We define the tensor product of vector speces $V$ and $W$ over a common base field as the quotient vector space: $$ V \otimes W := F(V\times W)/\sim$$ where $F(Z)$ is a free vector space generated by elements of set $Z$, and $\sim$ is the minimimal equivalence relation such that
- $(v,w)+(v',w) \sim (v+v',w)$ and $(v,w)+(v,w') \sim (v,w+w')$
- $(\lambda v, w) \sim \lambda(v,w) \sim (v,\lambda w)$
This definition can be generalized to define a tensor product of arbitrary number of vector spaces.
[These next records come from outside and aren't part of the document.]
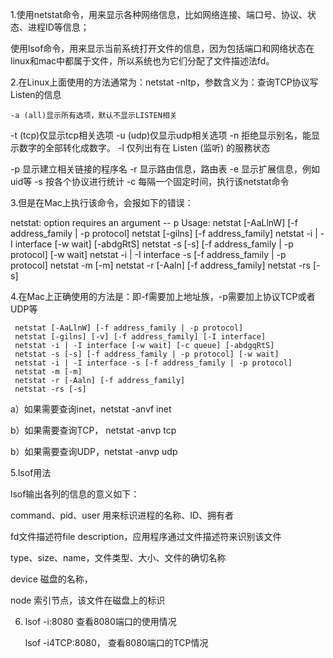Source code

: 1.使用netstat命令，用来显示各种网络信息，比如网络连接、端口号、协议、状态、进程ID等信息；

   使用lsof命令，用来显示当前系统打开文件的信息，因为包括端口和网络状态在linux和mac中都属于文件，所以系统也为它们分配了文件描述法fd。

2.在Linux上面使用的方法通常为：netstat -nltp，参数含义为：查询TCP协议写Listen的信息

    -a (all)显示所有选项，默认不显示LISTEN相关
   -t (tcp)仅显示tcp相关选项
   -u (udp)仅显示udp相关选项
   -n 拒绝显示别名，能显示数字的全部转化成数字。
   -l 仅列出有在 Listen (监听) 的服務状态

   -p 显示建立相关链接的程序名
   -r 显示路由信息，路由表
   -e 显示扩展信息，例如uid等
   -s 按各个协议进行统计
   -c 每隔一个固定时间，执行该netstat命令

3.但是在Mac上执行该命令，会报如下的错误：

   netstat: option requires an argument -- p
   Usage:  netstat [-AaLlnW] [-f address_family | -p protocol]
   netstat [-gilns] [-f address_family]
   netstat -i | -I interface [-w wait] [-abdgRtS]
   netstat -s [-s] [-f address_family | -p protocol] [-w wait]
   netstat -i | -I interface -s [-f address_family | -p protocol]
   netstat -m [-m]
   netstat -r [-Aaln] [-f address_family]
   netstat -rs [-s]

4.在Mac上正确使用的方法是：即-f需要加上地址族，-p需要加上协议TCP或者UDP等

     netstat [-AaLlnW] [-f address_family | -p protocol]
     netstat [-gilns] [-v] [-f address_family] [-I interface]
     netstat -i | -I interface [-w wait] [-c queue] [-abdgqRtS]
     netstat -s [-s] [-f address_family | -p protocol] [-w wait]
     netstat -i | -I interface -s [-f address_family | -p protocol]
     netstat -m [-m]
     netstat -r [-Aaln] [-f address_family]
     netstat -rs [-s] 

   a）如果需要查询inet，netstat -anvf inet

   b）如果需要查询TCP， netstat -anvp tcp

   b）如果需要查询UDP，netstat -anvp udp

5.lsof用法

  lsof输出各列的信息的意义如下：

 command、pid、user 用来标识进程的名称、ID、拥有者

 fd文件描述符file description，应用程序通过文件描述符来识别该文件

 type、size、name，文件类型、大小、文件的确切名称

 device 磁盘的名称，

 node 索引节点，该文件在磁盘上的标识

6.  lsof -i:8080 查看8080端口的使用情况

    lsof -i4TCP:8080， 查看8080端口的TCP情况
A tensor is an element of a tensor space. We define $v\otimes w := [(v,w)]_\sim$
I like this definition because from it immediately follow the important arithmetic properties of tensors:
- $ (v\otimes w)+(v'\otimes w) = (v+v')\otimes w $ and $ (v\otimes w)+(v\otimes w') = v\otimes (w+w') $
- $ (\lambda v)\otimes w = \lambda(v\otimes w) = v \otimes (\lambda w)$
It also shows that a tensor product is uniquely defined and independent of the bases of the vector spaces. But given specific bases of $V$ and $W$, we can easily construct an isomorphism between the abstract tensor product and the array of numbers. We just need to remember that this isomorphism is basis-dependent.